§ **EXERCISE**: Filter the material below so that only lines containing "database" remain.

§ **DATA UNDER STUDY**:
BEGIN

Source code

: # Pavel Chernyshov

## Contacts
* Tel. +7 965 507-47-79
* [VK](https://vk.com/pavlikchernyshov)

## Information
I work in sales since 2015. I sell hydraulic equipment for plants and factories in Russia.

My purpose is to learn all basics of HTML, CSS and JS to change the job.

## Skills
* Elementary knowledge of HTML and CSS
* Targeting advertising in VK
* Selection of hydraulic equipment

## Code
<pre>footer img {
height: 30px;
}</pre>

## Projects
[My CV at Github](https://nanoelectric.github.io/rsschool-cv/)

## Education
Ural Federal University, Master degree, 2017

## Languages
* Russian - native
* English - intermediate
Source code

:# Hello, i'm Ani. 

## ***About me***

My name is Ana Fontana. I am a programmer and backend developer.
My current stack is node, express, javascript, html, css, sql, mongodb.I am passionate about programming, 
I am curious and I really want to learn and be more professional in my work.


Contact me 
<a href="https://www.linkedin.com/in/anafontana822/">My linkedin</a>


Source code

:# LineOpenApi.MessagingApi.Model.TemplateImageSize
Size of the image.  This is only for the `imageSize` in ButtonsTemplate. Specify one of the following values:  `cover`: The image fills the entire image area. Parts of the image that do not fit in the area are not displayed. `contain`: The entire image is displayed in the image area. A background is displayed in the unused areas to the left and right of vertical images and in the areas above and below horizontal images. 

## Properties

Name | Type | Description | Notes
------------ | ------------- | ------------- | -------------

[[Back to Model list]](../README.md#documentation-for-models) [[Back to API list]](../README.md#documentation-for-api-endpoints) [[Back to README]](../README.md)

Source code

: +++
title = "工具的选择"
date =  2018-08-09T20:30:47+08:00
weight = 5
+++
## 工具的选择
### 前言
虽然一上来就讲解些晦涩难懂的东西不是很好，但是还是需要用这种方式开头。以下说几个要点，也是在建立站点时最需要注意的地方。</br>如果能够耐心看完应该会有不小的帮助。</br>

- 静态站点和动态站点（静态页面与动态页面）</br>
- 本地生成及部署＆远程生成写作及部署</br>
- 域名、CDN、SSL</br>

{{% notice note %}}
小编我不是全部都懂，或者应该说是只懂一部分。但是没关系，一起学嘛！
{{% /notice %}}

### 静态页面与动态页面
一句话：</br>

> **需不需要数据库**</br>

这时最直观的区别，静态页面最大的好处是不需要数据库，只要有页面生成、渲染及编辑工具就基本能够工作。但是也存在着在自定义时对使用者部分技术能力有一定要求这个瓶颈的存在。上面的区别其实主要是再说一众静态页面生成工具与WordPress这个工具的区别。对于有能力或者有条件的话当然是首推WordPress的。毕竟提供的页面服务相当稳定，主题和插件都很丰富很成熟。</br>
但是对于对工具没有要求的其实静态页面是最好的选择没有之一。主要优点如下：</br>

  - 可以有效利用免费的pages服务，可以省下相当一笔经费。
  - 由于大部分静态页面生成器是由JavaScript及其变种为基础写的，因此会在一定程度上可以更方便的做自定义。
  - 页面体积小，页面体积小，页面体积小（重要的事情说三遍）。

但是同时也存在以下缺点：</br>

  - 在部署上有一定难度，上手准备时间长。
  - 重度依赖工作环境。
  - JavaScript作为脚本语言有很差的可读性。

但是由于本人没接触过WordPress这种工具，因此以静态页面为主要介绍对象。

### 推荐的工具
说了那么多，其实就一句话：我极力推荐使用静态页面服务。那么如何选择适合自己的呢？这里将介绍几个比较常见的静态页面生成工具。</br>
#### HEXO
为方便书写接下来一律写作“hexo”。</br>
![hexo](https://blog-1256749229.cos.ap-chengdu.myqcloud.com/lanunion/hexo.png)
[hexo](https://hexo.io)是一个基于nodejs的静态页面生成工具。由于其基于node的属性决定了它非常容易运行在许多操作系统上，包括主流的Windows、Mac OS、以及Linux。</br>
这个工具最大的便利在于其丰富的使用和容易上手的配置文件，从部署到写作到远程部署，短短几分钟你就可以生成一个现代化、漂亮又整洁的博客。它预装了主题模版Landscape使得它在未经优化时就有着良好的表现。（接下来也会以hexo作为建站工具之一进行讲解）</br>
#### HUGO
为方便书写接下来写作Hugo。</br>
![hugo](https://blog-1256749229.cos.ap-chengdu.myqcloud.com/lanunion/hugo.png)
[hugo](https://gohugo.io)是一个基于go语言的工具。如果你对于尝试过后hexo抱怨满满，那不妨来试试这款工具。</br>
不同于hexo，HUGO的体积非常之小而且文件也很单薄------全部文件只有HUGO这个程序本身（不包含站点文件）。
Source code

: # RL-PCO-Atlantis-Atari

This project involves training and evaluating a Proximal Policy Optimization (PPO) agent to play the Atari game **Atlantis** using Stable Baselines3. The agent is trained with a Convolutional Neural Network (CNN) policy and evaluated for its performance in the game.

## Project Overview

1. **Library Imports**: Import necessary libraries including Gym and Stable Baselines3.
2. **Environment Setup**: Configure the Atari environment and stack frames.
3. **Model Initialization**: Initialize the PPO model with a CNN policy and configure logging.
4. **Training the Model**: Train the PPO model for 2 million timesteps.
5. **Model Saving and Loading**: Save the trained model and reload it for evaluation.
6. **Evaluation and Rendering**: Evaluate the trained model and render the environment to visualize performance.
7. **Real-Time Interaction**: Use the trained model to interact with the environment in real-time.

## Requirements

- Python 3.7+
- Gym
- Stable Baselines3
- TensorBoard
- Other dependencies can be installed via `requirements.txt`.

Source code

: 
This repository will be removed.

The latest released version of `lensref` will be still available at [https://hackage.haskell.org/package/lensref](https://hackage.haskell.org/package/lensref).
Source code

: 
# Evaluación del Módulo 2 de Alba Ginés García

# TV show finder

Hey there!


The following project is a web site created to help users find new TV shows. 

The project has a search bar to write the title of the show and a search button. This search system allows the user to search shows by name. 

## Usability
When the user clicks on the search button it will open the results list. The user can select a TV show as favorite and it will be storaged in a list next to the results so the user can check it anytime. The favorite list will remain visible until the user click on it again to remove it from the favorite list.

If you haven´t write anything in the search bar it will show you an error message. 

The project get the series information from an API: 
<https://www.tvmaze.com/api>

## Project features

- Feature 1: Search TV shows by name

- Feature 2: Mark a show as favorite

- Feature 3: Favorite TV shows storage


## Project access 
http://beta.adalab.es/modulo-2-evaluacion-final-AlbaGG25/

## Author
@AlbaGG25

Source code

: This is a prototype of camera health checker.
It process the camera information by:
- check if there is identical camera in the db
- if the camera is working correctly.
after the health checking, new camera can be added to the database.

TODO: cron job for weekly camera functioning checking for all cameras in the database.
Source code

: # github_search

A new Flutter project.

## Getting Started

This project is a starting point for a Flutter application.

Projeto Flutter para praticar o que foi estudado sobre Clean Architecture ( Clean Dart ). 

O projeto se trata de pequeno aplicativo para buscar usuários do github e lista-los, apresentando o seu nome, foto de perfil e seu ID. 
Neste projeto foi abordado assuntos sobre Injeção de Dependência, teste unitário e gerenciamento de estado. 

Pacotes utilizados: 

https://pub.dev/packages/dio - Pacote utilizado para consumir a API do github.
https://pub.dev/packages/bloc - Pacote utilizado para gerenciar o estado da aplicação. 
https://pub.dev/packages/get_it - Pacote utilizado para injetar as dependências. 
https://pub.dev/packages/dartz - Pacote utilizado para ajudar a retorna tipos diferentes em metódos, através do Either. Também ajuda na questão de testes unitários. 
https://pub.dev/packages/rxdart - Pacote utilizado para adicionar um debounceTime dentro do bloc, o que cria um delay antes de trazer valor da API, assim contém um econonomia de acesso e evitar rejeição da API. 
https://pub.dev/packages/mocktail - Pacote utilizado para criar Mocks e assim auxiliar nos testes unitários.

END

§ **SOLUTION**:
after the health checking, new camera can be added to the database.
TODO: cron job for weekly camera functioning checking for all cameras in the database.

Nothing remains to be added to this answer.